I just got a power amp subwoofer to put under the seat in my 1970 Lemans Convertible and its a about an 1/2 inch or so to tall to fit under there. Any solutions for getting it to fit under my seat? Can I dissasemble the seat any maybe raise it up and inch by putting some washer or spacers in? anyone have any ideas? Can you dissasemble the seat from inside the car? Any thoughts would be much appreciated....


----------



## Instg8ter (Sep 28, 2010)

build a box and put it in the trunk, raising the seat with washers is a bad idea, remember you are belted to that seat in an accident. heres what i did, the whole box raises up from the trunk with carriage bolts through the package tray speakers are positioned under stock holes so i dont' have to hack it up




























http://s1098.photobucket.com/albums/g372/instg8ter/1966 Tempest/


----------



## crustysack (Oct 5, 2008)

are there any partitions in that box?? if not you will ruin your 6x9's


----------



## Instg8ter (Sep 28, 2010)

yes they are separated now, had to cut the scallops to make it fit under the trunk hinges, sub was actually an after thought but it works out good with the original center speaker hole.


----------



## Rukee (Feb 8, 2007)

kenbaustin said:


> I just got a power amp subwoofer to put under the seat in my 1970 Lemans Convertible and its a about an 1/2 inch or so to tall to fit under there. Any solutions for getting it to fit under my seat? Can I dissasemble the seat any maybe raise it up and inch by putting some washer or spacers in? anyone have any ideas? Can you dissasemble the seat from inside the car? Any thoughts would be much appreciated....


If it's a front seat, then yes, you _could_ raise the seat with spacers. If it's the back seat, don't really see an option to raise the seat.


----------



## Instg8ter (Sep 28, 2010)

how do you plan on isolating the magnet from the floor pan? my seat tabs were bent when mounted right to the pan, would worry about just putting an inch spacer under them and not have the bracket tabs bend over time.


----------



## 70gtorag (Nov 17, 2010)

I am considering the same thing for a 70 gto convertible, I have the front seats out right now to see if they can be modified for an enclosed powered sub... which one did you get??
There is only 2" clear under the seat because of the slider rails.
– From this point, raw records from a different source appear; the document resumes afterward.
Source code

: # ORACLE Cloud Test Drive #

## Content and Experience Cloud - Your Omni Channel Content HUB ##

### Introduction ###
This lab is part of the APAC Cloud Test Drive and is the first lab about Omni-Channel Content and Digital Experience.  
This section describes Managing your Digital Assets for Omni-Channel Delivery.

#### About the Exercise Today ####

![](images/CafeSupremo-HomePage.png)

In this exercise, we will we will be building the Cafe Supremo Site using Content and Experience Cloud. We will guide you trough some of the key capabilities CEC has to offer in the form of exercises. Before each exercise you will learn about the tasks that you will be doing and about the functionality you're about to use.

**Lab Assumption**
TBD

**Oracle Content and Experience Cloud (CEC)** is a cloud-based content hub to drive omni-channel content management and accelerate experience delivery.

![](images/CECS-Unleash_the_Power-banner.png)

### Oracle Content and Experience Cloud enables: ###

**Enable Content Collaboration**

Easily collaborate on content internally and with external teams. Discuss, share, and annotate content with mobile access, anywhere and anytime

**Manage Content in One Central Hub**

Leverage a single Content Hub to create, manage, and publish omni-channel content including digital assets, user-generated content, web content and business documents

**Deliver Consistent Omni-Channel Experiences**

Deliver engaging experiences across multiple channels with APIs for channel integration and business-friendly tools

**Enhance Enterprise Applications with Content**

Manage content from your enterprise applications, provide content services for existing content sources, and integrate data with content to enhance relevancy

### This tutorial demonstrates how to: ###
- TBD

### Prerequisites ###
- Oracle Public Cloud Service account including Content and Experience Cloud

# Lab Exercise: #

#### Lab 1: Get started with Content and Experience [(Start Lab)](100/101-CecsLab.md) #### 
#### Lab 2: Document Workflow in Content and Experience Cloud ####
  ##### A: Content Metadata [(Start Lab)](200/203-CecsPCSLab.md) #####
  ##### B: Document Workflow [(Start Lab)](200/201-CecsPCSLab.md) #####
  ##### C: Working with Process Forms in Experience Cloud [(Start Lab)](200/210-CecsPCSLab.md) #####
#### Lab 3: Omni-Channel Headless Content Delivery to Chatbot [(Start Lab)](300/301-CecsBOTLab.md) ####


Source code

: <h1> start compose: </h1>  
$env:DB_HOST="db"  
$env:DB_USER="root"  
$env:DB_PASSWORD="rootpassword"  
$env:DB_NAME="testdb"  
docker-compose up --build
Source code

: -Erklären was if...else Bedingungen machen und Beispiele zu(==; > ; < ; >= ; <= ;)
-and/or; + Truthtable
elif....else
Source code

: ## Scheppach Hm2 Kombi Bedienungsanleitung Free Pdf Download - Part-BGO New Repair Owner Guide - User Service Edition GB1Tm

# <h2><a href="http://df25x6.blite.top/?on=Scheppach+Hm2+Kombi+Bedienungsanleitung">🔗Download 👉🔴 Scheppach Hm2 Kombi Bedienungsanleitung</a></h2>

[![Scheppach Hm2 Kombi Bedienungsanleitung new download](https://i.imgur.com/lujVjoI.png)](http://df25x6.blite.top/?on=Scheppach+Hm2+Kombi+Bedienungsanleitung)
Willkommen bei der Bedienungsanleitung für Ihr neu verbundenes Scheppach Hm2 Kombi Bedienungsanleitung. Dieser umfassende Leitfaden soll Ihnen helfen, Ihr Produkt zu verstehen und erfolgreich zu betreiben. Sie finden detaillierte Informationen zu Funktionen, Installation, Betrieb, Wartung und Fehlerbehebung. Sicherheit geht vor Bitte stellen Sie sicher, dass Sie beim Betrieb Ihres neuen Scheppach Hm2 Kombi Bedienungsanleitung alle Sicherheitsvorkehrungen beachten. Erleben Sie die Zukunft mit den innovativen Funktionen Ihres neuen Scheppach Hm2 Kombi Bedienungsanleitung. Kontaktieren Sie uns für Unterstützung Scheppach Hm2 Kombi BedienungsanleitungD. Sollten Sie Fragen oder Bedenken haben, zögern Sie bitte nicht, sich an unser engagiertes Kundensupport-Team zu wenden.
If you try and shim the four bolts that mount the seat to the sliders, there is only about 3/8" shim space as the bolts are not that long. I guess you could get longer bolts, and put in some larger shims, but would recommend having a steel shim welded in for increased strength. The 8" enclosed subwoofers I have seen require at least 3-1/4", and since the floor pan under the seat is arched a little front to back it would require more clearance to fit, likely in the 4" range. That means adding a 2" spacer??? 
Would love to know if you came up with any other ideas. I will have all my components by this weekend, except for a subwoofer. Have a clarion cms1 to mount in the glovebox, that has a wired remote control that I will install in the console. Have a 6x9 front speaker, with dual voice coils in the stock location, along with 2 6x9 rear speakers in the stock locations, and a 4 channel amp that will mount under the drivers seat, as it is less than 2". I just have not been able to find a sub that fits.
Pioneer has a low profile 8" component sub, that is only about 3" deep, and I have thought about mounting it to the seat frame under the seat, with the magnet sitting up in the cavity of the lower seat, but when someone sits in the seat, the springs lower quite a bit and would hit the speaker. The distance between the seat frame measures 8" across, and the speaker requires a cutout of about 7-1/2". But that is a sub without an enclosure, and still needs an amp to drive it!

I am still working on a solution. Have you come up with anything yet?
Have a photo of the seat bottom but do not know how to upload it!


----------



## kenbaustin (Dec 24, 2010)

I could not get it under my seat it was just to tight and even if I raised the seat it would still not fit. I just could not get myself to put it in the trunk since it is a convertible and I took out the back seat to see if I could get it under there somewhere.. no go... so I did the unthinkable and I sacrificed my glove box and used a metal mounting bracket which mounted up nicely using existing holes from the glove box. Off course its not pretty when you open my glove box but I never used that hardly anyway and I can with a couple of screws take it out and put the glove box enclosure back in. I also installed some pioneer 180 watt kicker panels speakers and used dynamat under the dash and behind the kicker panels also glued some foam around outside of the kicker panel to get a good seal. Sounds great... now if it would just warmm up a little so I can take it out for a spin with the top down.  Here is a link to the sub i bought... sound ordinance from crutchfield.. 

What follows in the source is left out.